- EXERCISE:
Reproduce every entry below precisely; do not include the pictures.
**********
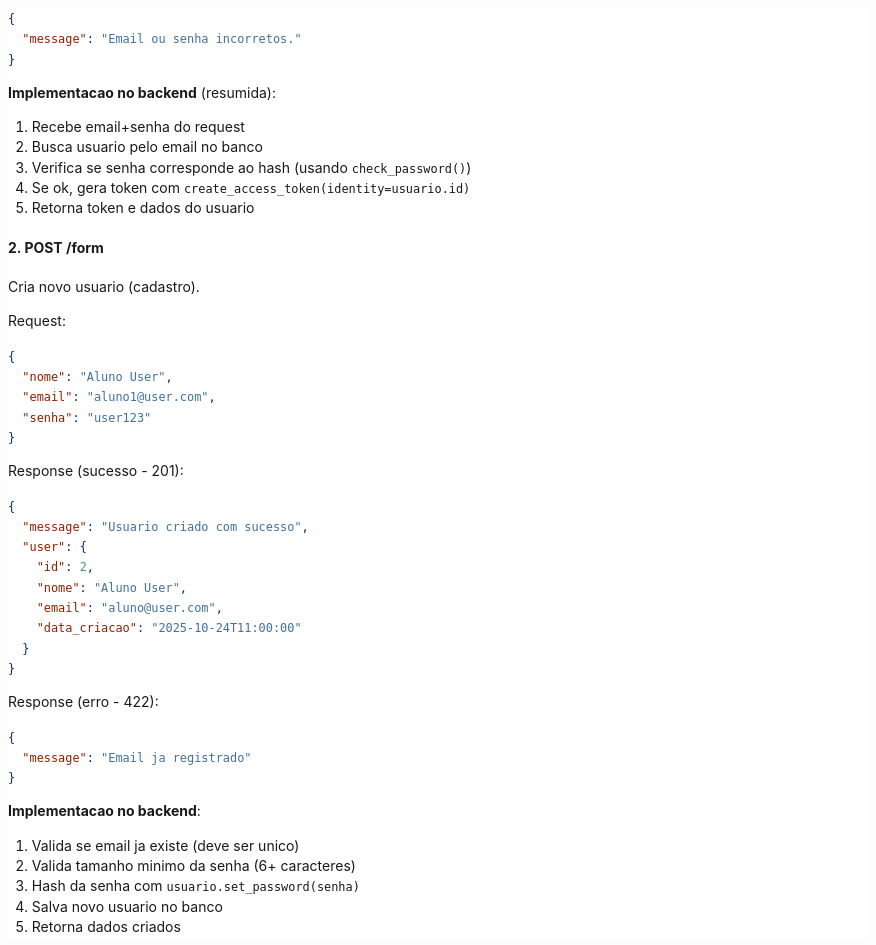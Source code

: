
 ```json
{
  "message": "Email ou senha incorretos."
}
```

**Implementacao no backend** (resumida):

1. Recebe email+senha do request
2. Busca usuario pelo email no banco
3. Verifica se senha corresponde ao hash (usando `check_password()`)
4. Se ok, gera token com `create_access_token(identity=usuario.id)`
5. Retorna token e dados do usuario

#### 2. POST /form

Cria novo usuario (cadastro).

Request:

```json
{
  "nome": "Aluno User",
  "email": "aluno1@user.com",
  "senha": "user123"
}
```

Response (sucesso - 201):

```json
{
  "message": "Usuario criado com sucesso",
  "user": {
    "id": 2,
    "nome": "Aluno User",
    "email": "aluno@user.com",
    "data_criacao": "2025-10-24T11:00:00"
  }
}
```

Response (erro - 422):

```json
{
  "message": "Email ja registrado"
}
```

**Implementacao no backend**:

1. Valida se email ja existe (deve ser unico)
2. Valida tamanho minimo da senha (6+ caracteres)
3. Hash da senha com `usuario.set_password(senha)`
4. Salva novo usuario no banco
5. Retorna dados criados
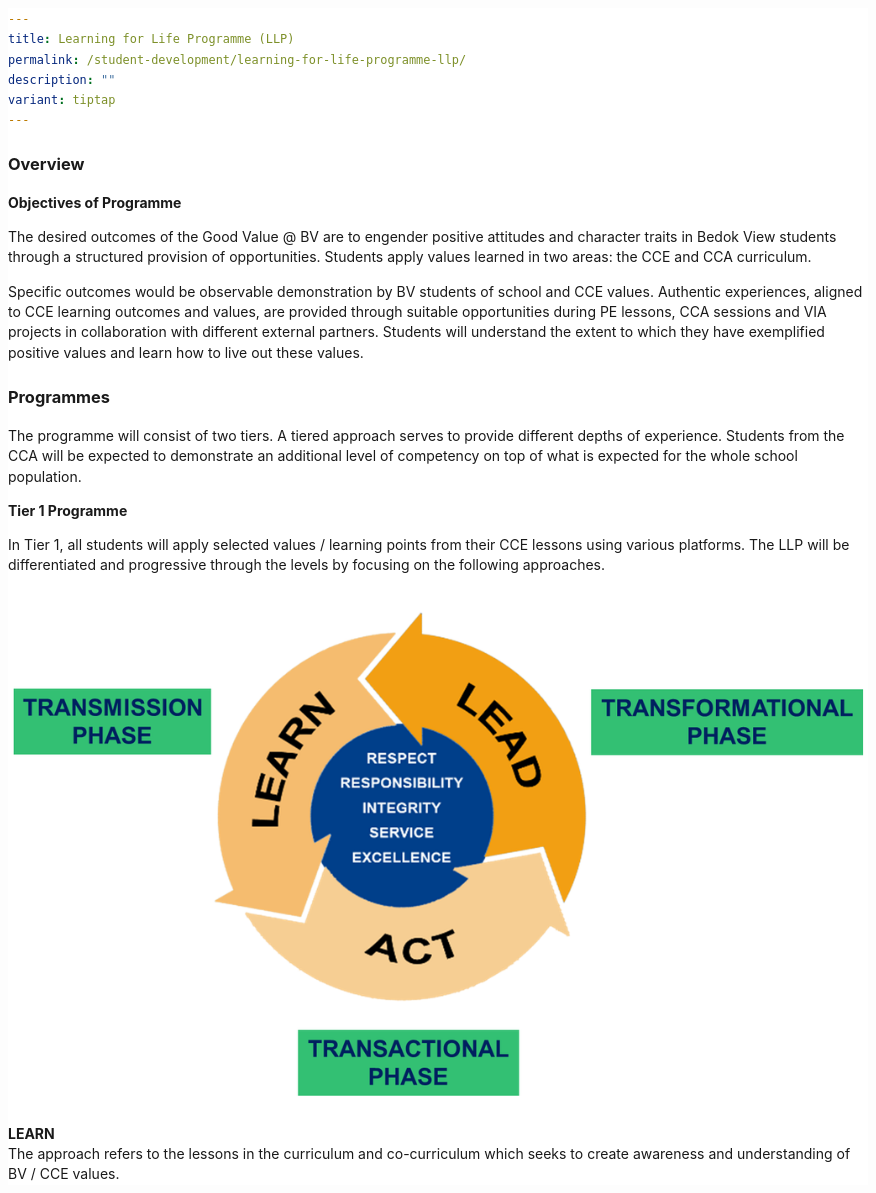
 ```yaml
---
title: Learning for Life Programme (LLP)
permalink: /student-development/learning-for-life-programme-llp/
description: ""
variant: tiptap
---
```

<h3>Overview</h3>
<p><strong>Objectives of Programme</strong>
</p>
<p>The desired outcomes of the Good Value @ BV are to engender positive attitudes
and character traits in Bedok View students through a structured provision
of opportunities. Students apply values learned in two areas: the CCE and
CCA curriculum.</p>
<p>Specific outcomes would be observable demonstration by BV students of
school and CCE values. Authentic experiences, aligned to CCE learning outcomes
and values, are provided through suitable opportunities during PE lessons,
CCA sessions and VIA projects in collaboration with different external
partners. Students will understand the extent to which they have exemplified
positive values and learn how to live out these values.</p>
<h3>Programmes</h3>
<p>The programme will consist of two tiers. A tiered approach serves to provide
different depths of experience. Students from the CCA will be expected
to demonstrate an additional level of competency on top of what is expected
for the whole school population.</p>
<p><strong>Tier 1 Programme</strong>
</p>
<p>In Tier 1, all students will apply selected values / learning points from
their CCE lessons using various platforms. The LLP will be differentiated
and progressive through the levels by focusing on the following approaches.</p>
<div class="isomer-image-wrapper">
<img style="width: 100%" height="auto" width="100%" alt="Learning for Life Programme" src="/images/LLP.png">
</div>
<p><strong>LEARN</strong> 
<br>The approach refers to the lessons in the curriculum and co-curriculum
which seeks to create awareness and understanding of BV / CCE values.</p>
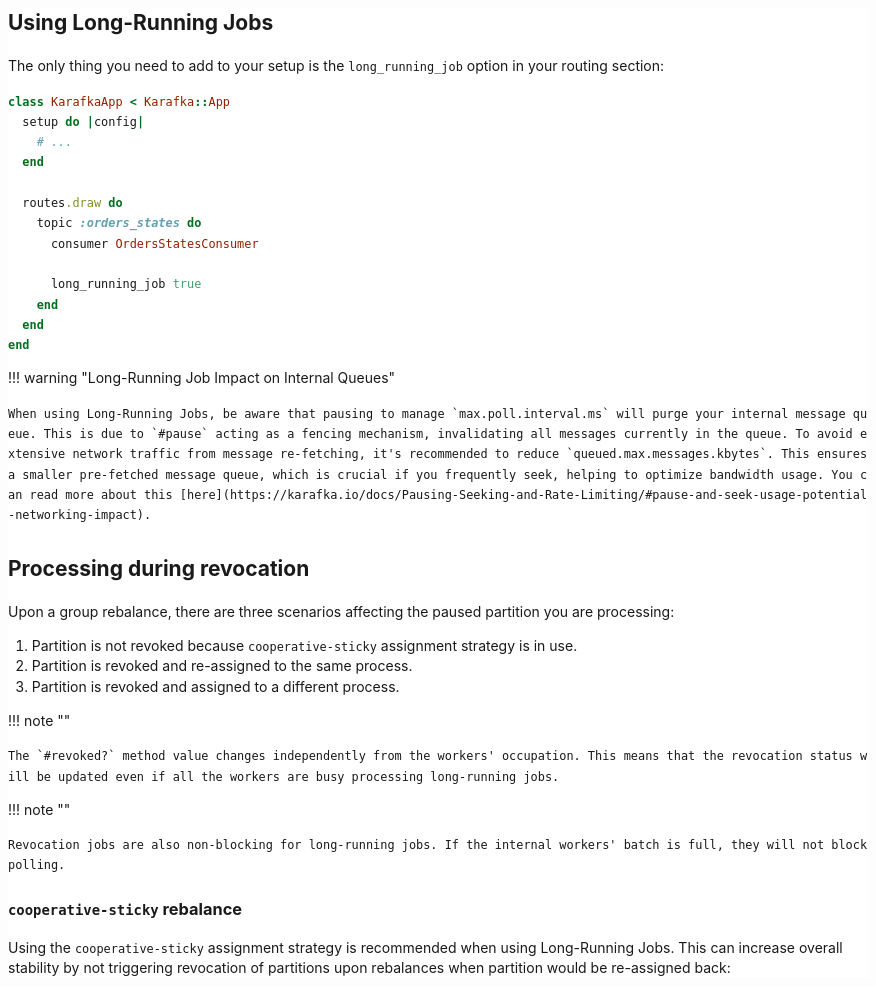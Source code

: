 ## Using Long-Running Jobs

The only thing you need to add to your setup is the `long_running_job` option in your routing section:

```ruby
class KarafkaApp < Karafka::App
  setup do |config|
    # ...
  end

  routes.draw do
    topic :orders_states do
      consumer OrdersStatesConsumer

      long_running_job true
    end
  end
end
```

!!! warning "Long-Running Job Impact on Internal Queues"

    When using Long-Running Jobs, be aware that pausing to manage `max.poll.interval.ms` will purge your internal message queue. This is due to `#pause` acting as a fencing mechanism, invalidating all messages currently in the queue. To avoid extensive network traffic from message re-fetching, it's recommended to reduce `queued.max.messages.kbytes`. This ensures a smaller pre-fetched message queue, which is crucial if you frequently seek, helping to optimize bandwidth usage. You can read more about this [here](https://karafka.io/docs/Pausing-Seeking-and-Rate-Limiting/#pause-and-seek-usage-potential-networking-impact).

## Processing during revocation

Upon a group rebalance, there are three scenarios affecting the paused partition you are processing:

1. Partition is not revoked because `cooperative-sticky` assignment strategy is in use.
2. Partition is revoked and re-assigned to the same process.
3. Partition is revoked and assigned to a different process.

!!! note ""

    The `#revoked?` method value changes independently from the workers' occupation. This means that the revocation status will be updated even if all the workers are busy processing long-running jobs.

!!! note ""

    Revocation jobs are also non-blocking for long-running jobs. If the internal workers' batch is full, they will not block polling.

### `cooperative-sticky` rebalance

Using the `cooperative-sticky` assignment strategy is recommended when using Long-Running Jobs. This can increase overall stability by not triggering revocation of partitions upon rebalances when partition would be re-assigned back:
**********
- WRITTEN RESPONSE:
Source code

:
 ```json
{
  "message": "Email ou senha incorretos."
}
```

**Implementacao no backend** (resumida):

1. Recebe email+senha do request
2. Busca usuario pelo email no banco
3. Verifica se senha corresponde ao hash (usando `check_password()`)
4. Se ok, gera token com `create_access_token(identity=usuario.id)`
5. Retorna token e dados do usuario

#### 2. POST /form

Cria novo usuario (cadastro).

Request:

```json
{
  "nome": "Aluno User",
  "email": "aluno1@user.com",
  "senha": "user123"
}
```

Response (sucesso - 201):

```json
{
  "message": "Usuario criado com sucesso",
  "user": {
    "id": 2,
    "nome": "Aluno User",
    "email": "aluno@user.com",
    "data_criacao": "2025-10-24T11:00:00"
  }
}
```

Response (erro - 422):

```json
{
  "message": "Email ja registrado"
}
```

**Implementacao no backend**:

1. Valida se email ja existe (deve ser unico)
2. Valida tamanho minimo da senha (6+ caracteres)
3. Hash da senha com `usuario.set_password(senha)`
4. Salva novo usuario no banco
5. Retorna dados criados
 ```yaml
---
title: Learning for Life Programme (LLP)
permalink: /student-development/learning-for-life-programme-llp/
description: ""
variant: tiptap
---
```

<h3>Overview</h3>
<p><strong>Objectives of Programme</strong>
</p>
<p>The desired outcomes of the Good Value @ BV are to engender positive attitudes
and character traits in Bedok View students through a structured provision
of opportunities. Students apply values learned in two areas: the CCE and
CCA curriculum.</p>
<p>Specific outcomes would be observable demonstration by BV students of
school and CCE values. Authentic experiences, aligned to CCE learning outcomes
and values, are provided through suitable opportunities during PE lessons,
CCA sessions and VIA projects in collaboration with different external
partners. Students will understand the extent to which they have exemplified
positive values and learn how to live out these values.</p>
<h3>Programmes</h3>
<p>The programme will consist of two tiers. A tiered approach serves to provide
different depths of experience. Students from the CCA will be expected
to demonstrate an additional level of competency on top of what is expected
for the whole school population.</p>
<p><strong>Tier 1 Programme</strong>
</p>
<p>In Tier 1, all students will apply selected values / learning points from
their CCE lessons using various platforms. The LLP will be differentiated
and progressive through the levels by focusing on the following approaches.</p>
<div class="isomer-image-wrapper">
<img style="width: 100%" height="auto" width="100%" alt="Learning for Life Programme" src="/images/LLP.png">
</div>
<p><strong>LEARN</strong> 
<br>The approach refers to the lessons in the curriculum and co-curriculum
which seeks to create awareness and understanding of BV / CCE values.</p>
Source code

: ## Using Long-Running Jobs

The only thing you need to add to your setup is the `long_running_job` option in your routing section:

```ruby
class KarafkaApp < Karafka::App
  setup do |config|
    # ...
  end

  routes.draw do
    topic :orders_states do
      consumer OrdersStatesConsumer

      long_running_job true
    end
  end
end
```

!!! warning "Long-Running Job Impact on Internal Queues"

    When using Long-Running Jobs, be aware that pausing to manage `max.poll.interval.ms` will purge your internal message queue. This is due to `#pause` acting as a fencing mechanism, invalidating all messages currently in the queue. To avoid extensive network traffic from message re-fetching, it's recommended to reduce `queued.max.messages.kbytes`. This ensures a smaller pre-fetched message queue, which is crucial if you frequently seek, helping to optimize bandwidth usage. You can read more about this [here](https://karafka.io/docs/Pausing-Seeking-and-Rate-Limiting/#pause-and-seek-usage-potential-networking-impact).

## Processing during revocation

Upon a group rebalance, there are three scenarios affecting the paused partition you are processing:

1. Partition is not revoked because `cooperative-sticky` assignment strategy is in use.
2. Partition is revoked and re-assigned to the same process.
3. Partition is revoked and assigned to a different process.

!!! note ""

    The `#revoked?` method value changes independently from the workers' occupation. This means that the revocation status will be updated even if all the workers are busy processing long-running jobs.

!!! note ""

    Revocation jobs are also non-blocking for long-running jobs. If the internal workers' batch is full, they will not block polling.

### `cooperative-sticky` rebalance

Using the `cooperative-sticky` assignment strategy is recommended when using Long-Running Jobs. This can increase overall stability by not triggering revocation of partitions upon rebalances when partition would be re-assigned back:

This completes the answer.